▶ [Exercise description]
Each line in the listing below that holds "perpetual" should be counted; reply with that number only.

● ● ● ●

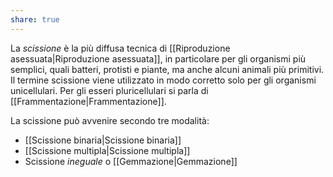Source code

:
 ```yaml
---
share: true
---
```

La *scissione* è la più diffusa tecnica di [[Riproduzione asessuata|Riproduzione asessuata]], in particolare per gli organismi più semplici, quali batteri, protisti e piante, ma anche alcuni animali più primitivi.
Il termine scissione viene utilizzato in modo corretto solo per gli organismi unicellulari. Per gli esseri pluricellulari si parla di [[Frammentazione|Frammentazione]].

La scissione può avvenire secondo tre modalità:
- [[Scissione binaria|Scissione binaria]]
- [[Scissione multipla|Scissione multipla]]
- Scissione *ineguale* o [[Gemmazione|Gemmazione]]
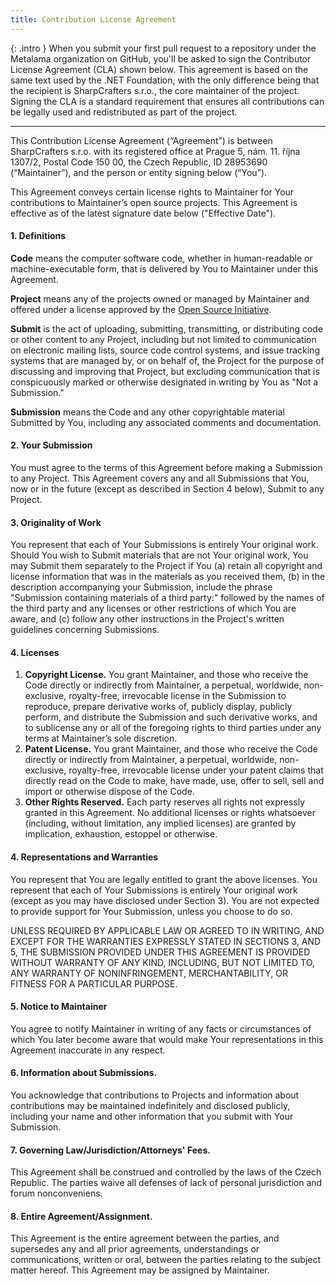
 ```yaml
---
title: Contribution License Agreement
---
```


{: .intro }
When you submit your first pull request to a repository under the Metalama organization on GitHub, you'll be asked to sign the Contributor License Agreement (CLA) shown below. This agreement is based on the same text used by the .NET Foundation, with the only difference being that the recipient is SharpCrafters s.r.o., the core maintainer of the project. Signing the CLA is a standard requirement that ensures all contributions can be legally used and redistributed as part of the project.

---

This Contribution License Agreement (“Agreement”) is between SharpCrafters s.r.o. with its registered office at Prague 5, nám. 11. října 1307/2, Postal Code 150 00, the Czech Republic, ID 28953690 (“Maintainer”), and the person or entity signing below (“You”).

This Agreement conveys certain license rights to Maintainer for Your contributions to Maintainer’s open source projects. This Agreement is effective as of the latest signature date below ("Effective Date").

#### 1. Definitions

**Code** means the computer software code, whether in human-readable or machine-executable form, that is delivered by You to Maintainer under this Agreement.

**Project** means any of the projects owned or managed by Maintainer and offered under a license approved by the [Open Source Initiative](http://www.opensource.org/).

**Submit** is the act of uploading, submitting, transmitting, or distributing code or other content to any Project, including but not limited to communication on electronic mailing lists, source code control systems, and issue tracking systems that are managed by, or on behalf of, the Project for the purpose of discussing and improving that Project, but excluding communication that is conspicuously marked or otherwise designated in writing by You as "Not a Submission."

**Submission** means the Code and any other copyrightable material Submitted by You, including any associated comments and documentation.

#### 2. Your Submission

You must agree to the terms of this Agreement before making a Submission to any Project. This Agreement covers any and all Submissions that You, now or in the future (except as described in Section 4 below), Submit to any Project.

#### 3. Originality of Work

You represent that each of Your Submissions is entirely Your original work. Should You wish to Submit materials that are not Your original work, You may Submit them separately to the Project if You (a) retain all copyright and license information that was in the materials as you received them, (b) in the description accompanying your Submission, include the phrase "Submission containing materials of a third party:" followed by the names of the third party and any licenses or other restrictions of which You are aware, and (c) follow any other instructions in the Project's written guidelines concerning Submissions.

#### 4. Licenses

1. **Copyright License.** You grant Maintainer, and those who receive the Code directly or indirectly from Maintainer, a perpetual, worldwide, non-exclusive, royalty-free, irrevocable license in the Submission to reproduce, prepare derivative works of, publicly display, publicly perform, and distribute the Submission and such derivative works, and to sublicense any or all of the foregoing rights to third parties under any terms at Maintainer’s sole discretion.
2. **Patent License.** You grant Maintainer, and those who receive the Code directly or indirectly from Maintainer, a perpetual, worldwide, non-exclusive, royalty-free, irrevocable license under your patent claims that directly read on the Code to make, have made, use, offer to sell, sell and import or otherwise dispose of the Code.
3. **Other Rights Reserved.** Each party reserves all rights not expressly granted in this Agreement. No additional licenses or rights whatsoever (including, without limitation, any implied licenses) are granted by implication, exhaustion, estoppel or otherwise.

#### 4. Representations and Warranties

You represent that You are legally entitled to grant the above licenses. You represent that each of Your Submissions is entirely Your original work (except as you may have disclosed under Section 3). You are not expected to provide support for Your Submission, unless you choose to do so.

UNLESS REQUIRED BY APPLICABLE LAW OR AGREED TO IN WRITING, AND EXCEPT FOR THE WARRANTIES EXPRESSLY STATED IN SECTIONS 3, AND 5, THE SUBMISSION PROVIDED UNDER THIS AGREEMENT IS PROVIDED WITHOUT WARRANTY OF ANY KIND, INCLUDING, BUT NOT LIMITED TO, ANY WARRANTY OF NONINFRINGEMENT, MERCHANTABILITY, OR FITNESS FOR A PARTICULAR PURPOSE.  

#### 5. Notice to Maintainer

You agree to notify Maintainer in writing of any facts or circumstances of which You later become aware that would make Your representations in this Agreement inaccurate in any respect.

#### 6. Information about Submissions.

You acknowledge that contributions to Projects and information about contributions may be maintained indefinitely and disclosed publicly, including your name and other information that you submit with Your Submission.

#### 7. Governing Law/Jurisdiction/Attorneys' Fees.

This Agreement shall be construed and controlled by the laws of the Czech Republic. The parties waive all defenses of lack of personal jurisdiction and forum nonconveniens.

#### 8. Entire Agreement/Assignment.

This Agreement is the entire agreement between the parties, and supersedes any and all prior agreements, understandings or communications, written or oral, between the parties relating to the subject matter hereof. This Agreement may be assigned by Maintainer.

● ● ● ●

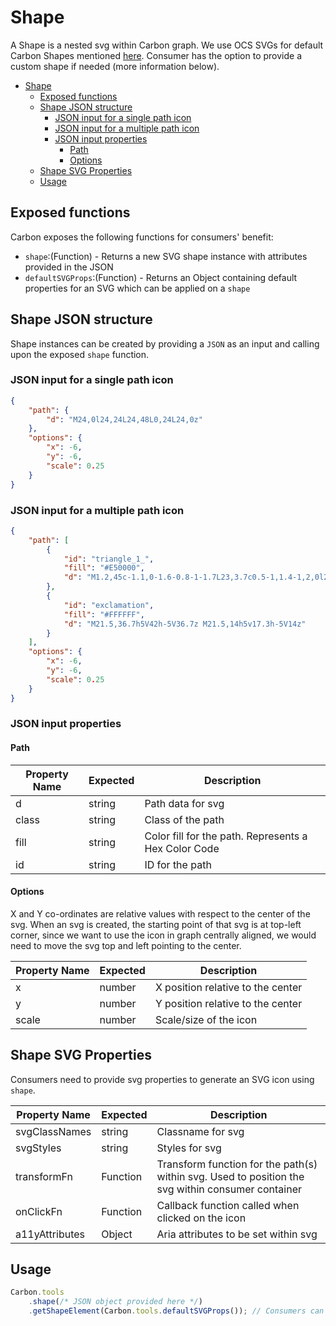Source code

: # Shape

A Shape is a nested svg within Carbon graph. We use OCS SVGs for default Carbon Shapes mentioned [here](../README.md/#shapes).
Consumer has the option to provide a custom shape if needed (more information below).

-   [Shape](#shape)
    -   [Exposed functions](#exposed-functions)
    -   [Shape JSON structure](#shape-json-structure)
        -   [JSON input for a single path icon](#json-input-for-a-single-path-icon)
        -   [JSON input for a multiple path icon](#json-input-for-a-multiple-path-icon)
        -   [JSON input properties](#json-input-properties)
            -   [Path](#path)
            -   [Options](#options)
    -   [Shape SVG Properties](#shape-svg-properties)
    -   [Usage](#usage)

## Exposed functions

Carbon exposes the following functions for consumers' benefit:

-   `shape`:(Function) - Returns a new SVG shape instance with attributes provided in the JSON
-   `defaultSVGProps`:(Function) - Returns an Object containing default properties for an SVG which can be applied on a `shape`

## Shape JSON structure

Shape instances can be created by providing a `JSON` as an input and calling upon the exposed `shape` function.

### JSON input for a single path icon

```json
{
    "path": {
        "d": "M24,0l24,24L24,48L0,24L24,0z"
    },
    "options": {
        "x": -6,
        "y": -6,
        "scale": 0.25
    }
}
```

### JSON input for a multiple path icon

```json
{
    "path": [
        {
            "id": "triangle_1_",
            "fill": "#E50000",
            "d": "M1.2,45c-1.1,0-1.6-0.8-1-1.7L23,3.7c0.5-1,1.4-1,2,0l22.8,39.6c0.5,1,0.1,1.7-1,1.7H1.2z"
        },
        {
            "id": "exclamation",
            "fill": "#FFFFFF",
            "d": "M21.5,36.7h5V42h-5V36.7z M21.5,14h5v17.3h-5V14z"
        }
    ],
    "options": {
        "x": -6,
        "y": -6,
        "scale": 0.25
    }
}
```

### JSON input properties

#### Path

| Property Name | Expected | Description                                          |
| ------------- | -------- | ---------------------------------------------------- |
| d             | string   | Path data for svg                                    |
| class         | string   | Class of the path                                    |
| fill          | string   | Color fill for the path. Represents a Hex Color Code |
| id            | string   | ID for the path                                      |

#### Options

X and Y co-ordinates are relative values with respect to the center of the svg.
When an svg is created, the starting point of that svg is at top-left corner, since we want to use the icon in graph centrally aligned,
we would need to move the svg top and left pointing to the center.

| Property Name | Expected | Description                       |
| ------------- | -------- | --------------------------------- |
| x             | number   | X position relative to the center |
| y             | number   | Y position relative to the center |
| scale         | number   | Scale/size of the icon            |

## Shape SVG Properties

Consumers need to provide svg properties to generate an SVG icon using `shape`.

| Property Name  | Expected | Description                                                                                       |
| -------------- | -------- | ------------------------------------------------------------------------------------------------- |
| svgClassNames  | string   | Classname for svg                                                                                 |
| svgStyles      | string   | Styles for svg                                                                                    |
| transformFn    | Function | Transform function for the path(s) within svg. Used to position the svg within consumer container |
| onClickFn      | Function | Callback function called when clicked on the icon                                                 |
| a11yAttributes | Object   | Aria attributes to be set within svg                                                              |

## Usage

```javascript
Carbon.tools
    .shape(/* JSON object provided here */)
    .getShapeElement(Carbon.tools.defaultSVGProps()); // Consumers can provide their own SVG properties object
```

● ● ● ●

▶ [Response below]
2